(SOURCE DATA):
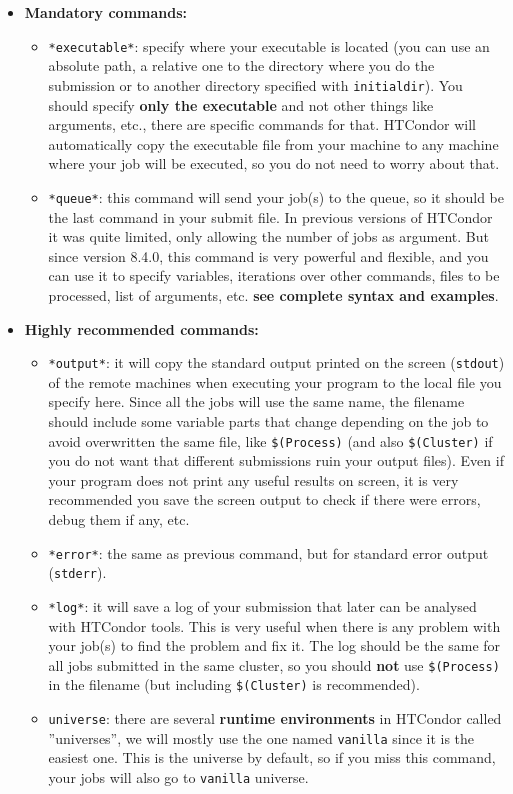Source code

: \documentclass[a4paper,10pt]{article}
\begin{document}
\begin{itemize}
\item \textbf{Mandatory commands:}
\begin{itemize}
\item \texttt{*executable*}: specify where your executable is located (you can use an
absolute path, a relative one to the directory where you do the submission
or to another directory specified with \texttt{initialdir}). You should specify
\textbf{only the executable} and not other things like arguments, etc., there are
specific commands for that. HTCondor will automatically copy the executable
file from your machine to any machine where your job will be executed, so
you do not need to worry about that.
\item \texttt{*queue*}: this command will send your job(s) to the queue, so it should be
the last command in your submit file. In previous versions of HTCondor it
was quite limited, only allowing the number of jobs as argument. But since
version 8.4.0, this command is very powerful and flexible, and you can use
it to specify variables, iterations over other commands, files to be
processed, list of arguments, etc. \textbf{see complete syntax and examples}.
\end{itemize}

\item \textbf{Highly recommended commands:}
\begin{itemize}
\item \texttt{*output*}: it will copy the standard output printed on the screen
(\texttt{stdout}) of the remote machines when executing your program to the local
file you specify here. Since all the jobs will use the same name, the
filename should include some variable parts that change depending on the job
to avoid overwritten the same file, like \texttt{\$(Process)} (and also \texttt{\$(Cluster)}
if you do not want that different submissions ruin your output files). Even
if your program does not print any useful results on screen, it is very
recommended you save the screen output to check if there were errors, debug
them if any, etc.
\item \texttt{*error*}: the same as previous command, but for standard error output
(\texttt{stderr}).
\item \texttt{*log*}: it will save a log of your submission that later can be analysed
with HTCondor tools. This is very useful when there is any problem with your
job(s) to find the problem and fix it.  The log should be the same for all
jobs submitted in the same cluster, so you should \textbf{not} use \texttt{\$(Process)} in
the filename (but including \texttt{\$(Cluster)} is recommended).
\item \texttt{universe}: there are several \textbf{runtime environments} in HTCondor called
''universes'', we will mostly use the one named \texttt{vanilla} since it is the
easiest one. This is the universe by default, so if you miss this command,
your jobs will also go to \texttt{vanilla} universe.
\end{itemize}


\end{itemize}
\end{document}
--
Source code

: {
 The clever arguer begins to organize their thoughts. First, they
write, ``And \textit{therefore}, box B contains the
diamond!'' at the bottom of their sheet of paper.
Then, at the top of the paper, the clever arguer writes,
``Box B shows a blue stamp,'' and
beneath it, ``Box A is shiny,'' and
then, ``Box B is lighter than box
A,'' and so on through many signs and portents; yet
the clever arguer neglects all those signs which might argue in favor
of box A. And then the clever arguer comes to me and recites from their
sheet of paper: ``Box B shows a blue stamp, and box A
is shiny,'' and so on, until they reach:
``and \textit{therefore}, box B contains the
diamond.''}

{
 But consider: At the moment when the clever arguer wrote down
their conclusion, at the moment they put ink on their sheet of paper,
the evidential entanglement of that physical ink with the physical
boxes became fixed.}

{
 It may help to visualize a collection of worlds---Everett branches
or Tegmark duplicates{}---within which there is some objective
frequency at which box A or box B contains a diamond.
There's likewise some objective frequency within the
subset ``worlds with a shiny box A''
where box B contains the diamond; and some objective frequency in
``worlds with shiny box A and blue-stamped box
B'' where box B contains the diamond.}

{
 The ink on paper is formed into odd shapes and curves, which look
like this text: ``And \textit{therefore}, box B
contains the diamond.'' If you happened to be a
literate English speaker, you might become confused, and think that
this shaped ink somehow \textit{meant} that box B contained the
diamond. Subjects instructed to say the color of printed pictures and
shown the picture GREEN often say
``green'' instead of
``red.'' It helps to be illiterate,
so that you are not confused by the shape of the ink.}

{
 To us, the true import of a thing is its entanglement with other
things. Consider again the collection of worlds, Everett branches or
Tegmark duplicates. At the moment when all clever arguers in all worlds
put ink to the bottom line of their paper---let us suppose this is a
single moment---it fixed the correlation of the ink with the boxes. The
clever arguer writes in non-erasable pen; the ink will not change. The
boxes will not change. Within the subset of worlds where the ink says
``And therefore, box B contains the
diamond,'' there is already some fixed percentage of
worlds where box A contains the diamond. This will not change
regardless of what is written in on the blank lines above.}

(TASK TO CARRY OUT):
Using the listing above, show each line with the word "diamond" in it.

(WRITTEN ANSWER):
diamond!'' at the bottom of their sheet of paper.
diamond.''}
frequency at which box A or box B contains a diamond.
where box B contains the diamond; and some objective frequency in
B'' where box B contains the diamond.}
contains the diamond.'' If you happened to be a
diamond. Subjects instructed to say the color of printed pictures and
diamond,'' there is already some fixed percentage of
worlds where box A contains the diamond. This will not change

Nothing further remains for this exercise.